__WHAT TO PRODUCE__: Write out each record exactly and skip every image.

(Document images with source code)
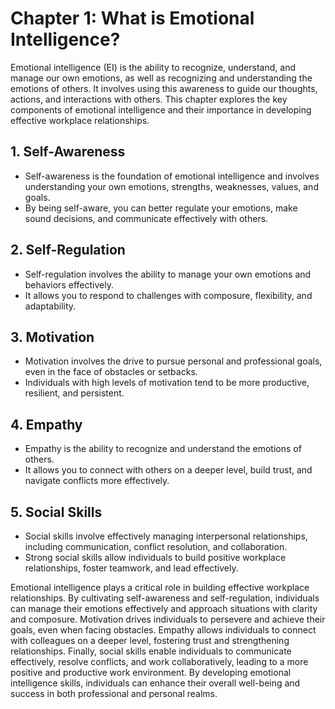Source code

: Chapter 1: What is Emotional Intelligence?
==========================================

Emotional intelligence (EI) is the ability to recognize, understand, and manage our own emotions, as well as recognizing and understanding the emotions of others. It involves using this awareness to guide our thoughts, actions, and interactions with others. This chapter explores the key components of emotional intelligence and their importance in developing effective workplace relationships.

**1. Self-Awareness**
---------------------

* Self-awareness is the foundation of emotional intelligence and involves understanding your own emotions, strengths, weaknesses, values, and goals.
* By being self-aware, you can better regulate your emotions, make sound decisions, and communicate effectively with others.

**2. Self-Regulation**
----------------------

* Self-regulation involves the ability to manage your own emotions and behaviors effectively.
* It allows you to respond to challenges with composure, flexibility, and adaptability.

**3. Motivation**
-----------------

* Motivation involves the drive to pursue personal and professional goals, even in the face of obstacles or setbacks.
* Individuals with high levels of motivation tend to be more productive, resilient, and persistent.

**4. Empathy**
--------------

* Empathy is the ability to recognize and understand the emotions of others.
* It allows you to connect with others on a deeper level, build trust, and navigate conflicts more effectively.

**5. Social Skills**
--------------------

* Social skills involve effectively managing interpersonal relationships, including communication, conflict resolution, and collaboration.
* Strong social skills allow individuals to build positive workplace relationships, foster teamwork, and lead effectively.

Emotional intelligence plays a critical role in building effective workplace relationships. By cultivating self-awareness and self-regulation, individuals can manage their emotions effectively and approach situations with clarity and composure. Motivation drives individuals to persevere and achieve their goals, even when facing obstacles. Empathy allows individuals to connect with colleagues on a deeper level, fostering trust and strengthening relationships. Finally, social skills enable individuals to communicate effectively, resolve conflicts, and work collaboratively, leading to a more positive and productive work environment. By developing emotional intelligence skills, individuals can enhance their overall well-being and success in both professional and personal realms.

__REPLY TO THE EXERCISE__:
Source code

: Chapter 1: What is Emotional Intelligence?
==========================================

Emotional intelligence (EI) is the ability to recognize, understand, and manage our own emotions, as well as recognizing and understanding the emotions of others. It involves using this awareness to guide our thoughts, actions, and interactions with others. This chapter explores the key components of emotional intelligence and their importance in developing effective workplace relationships.

**1. Self-Awareness**
---------------------

* Self-awareness is the foundation of emotional intelligence and involves understanding your own emotions, strengths, weaknesses, values, and goals.
* By being self-aware, you can better regulate your emotions, make sound decisions, and communicate effectively with others.

**2. Self-Regulation**
----------------------

* Self-regulation involves the ability to manage your own emotions and behaviors effectively.
* It allows you to respond to challenges with composure, flexibility, and adaptability.

**3. Motivation**
-----------------

* Motivation involves the drive to pursue personal and professional goals, even in the face of obstacles or setbacks.
* Individuals with high levels of motivation tend to be more productive, resilient, and persistent.

**4. Empathy**
--------------

* Empathy is the ability to recognize and understand the emotions of others.
* It allows you to connect with others on a deeper level, build trust, and navigate conflicts more effectively.

**5. Social Skills**
--------------------

* Social skills involve effectively managing interpersonal relationships, including communication, conflict resolution, and collaboration.
* Strong social skills allow individuals to build positive workplace relationships, foster teamwork, and lead effectively.

Emotional intelligence plays a critical role in building effective workplace relationships. By cultivating self-awareness and self-regulation, individuals can manage their emotions effectively and approach situations with clarity and composure. Motivation drives individuals to persevere and achieve their goals, even when facing obstacles. Empathy allows individuals to connect with colleagues on a deeper level, fostering trust and strengthening relationships. Finally, social skills enable individuals to communicate effectively, resolve conflicts, and work collaboratively, leading to a more positive and productive work environment. By developing emotional intelligence skills, individuals can enhance their overall well-being and success in both professional and personal realms.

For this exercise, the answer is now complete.